Finding clusters of locations on maps
28.2.2006 / Uncategorized /
So here’s a problem I faced while trying to build a little map application:
Say I have the locations (both in terms of street addresses and latitude/longitude) of various stores in a given vicinity. E.g. All Frys, Circuit Citys, Best Buys etc in my location. Now I want to find clusters where all of them are close to each other. So, for example, I want to find a cluster where a Frys store, Circuit City and Best Buy are all “close” to each other. Why? So that I can go visit all of them at once! I’m willing to travel some extra distance away from my location if I can find such a cluster. What’s an efficient algorithm to find such clusters?

Here’s a possible algorithm:
(1) Let S1, S2… Sn be the sets of locations of each shop. Pick the smallest one. For every shop s that has location (x, y) in this set:
(2) Find shops in each of the other Si that are in the location range (x +/- delta, y +/- delta), where delta is the threshold for determining what’s inside your cluster. These shops go into the “current cluster”.
Let’s analyze the runtime of this algorithm. For simplicity, assume that there are m sets of shops (S1… Sm) and that each of the sets has n elements.
Sort each of the sets both on x and y. Each can be sorted in O(n log n) time, and there are m of them, so this step takes O (mn log n)
Step (2) above can be done with a binary search (that’s why I sorted the sets first) in O(log n) time, and it needs to be repeated n times, so this step takes O(n log n) time.
So our total running time is O(mn log n + n log n) = O(mn log n).
The numbers of stores of which we’re looking for clusters, m, is usually a small constant less than 5. So we basically have an nlogn algorithm for doing this.

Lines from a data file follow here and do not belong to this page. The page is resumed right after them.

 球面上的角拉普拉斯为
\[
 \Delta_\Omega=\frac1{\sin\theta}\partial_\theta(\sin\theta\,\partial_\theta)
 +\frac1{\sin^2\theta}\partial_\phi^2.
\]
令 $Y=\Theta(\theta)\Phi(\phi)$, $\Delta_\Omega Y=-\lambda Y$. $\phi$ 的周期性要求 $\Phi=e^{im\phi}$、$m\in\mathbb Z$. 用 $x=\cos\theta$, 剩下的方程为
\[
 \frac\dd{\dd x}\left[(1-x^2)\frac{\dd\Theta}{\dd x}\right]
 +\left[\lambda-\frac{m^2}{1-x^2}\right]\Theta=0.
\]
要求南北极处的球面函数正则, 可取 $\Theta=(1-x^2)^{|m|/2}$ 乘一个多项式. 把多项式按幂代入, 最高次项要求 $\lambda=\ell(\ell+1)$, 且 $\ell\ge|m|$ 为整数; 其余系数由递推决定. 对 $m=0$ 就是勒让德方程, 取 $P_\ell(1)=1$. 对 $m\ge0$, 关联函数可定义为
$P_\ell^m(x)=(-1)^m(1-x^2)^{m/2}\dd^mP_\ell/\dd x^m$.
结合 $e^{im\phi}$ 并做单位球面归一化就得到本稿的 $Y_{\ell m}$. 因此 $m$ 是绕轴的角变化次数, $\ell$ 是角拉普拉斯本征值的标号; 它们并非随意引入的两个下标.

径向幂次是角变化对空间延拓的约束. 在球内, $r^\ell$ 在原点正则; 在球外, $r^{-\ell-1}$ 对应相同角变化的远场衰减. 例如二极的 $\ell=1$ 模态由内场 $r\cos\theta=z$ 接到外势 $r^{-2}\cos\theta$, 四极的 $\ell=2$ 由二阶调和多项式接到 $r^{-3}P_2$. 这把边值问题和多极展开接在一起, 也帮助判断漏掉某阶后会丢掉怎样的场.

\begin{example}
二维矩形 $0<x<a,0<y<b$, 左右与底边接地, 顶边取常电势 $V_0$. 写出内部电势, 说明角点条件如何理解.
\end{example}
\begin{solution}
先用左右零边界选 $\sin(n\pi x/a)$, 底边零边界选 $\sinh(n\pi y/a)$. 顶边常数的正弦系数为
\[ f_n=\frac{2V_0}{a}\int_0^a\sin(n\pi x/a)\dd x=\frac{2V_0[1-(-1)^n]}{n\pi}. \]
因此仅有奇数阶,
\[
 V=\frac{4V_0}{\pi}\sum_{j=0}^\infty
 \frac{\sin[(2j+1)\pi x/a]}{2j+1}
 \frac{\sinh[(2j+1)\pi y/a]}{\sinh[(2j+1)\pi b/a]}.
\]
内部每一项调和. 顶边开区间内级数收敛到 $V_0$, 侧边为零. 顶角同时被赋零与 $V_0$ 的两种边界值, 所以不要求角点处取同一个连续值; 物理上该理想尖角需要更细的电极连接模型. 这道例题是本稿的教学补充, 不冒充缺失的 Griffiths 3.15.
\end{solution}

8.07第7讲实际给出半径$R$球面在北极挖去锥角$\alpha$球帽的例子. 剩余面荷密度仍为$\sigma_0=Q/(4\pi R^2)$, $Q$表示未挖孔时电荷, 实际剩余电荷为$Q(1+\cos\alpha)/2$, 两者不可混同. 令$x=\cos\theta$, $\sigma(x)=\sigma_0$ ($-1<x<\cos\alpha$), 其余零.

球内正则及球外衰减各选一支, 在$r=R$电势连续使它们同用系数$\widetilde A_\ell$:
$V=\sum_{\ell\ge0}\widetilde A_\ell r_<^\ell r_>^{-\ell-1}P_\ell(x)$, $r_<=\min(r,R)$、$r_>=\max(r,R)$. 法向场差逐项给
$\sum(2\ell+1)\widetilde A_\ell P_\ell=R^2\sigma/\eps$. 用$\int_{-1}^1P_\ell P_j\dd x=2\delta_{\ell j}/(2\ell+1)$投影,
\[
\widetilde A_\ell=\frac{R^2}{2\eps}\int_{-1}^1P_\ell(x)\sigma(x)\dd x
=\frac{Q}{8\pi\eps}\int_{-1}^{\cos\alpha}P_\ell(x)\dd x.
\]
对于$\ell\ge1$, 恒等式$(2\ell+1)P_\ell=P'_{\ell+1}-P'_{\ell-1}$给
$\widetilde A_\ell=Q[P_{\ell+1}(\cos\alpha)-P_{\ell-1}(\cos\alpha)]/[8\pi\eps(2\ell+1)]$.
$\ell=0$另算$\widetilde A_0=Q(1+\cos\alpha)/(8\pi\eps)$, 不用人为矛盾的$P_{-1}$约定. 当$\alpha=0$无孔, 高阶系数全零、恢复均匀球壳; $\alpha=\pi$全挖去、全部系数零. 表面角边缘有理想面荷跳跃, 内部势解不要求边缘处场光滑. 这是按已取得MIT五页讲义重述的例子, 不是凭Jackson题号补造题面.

Does anyone know of a faster way of doing this?
1.3.2006 at 6:40 pm
[…] « Finding clusters of locations on maps […]
7.5.2006 at 7:08 am
Am I mistaken, or does this look like the travelling salesman problem all over again?
7.5.2006 at 11:20 am
it’s note quite TSP. You don’t have to visit every store location, you just need to visit every brand of store. Still, I agree that the formulation of the problem is not quite right, since it ignores the order that the stores in the cluster are visited. It seems like a more correct formulation would be
Given a set of tuples (X, Y, store), and a starting location (X, Y), find a cycle from start that includes a tuple with every mentioned store that minimizes the cycle length. Since this is a generalization of euclidian TSP (it’s exactly euclidean TSP if each store has only one location), and euclidian TSP seems to be NP-complete (http://portal.acm.org/citation.cfm?id=803626&dl=ACM&coll=portal), good luck finding any efficient optimal algorithm ;).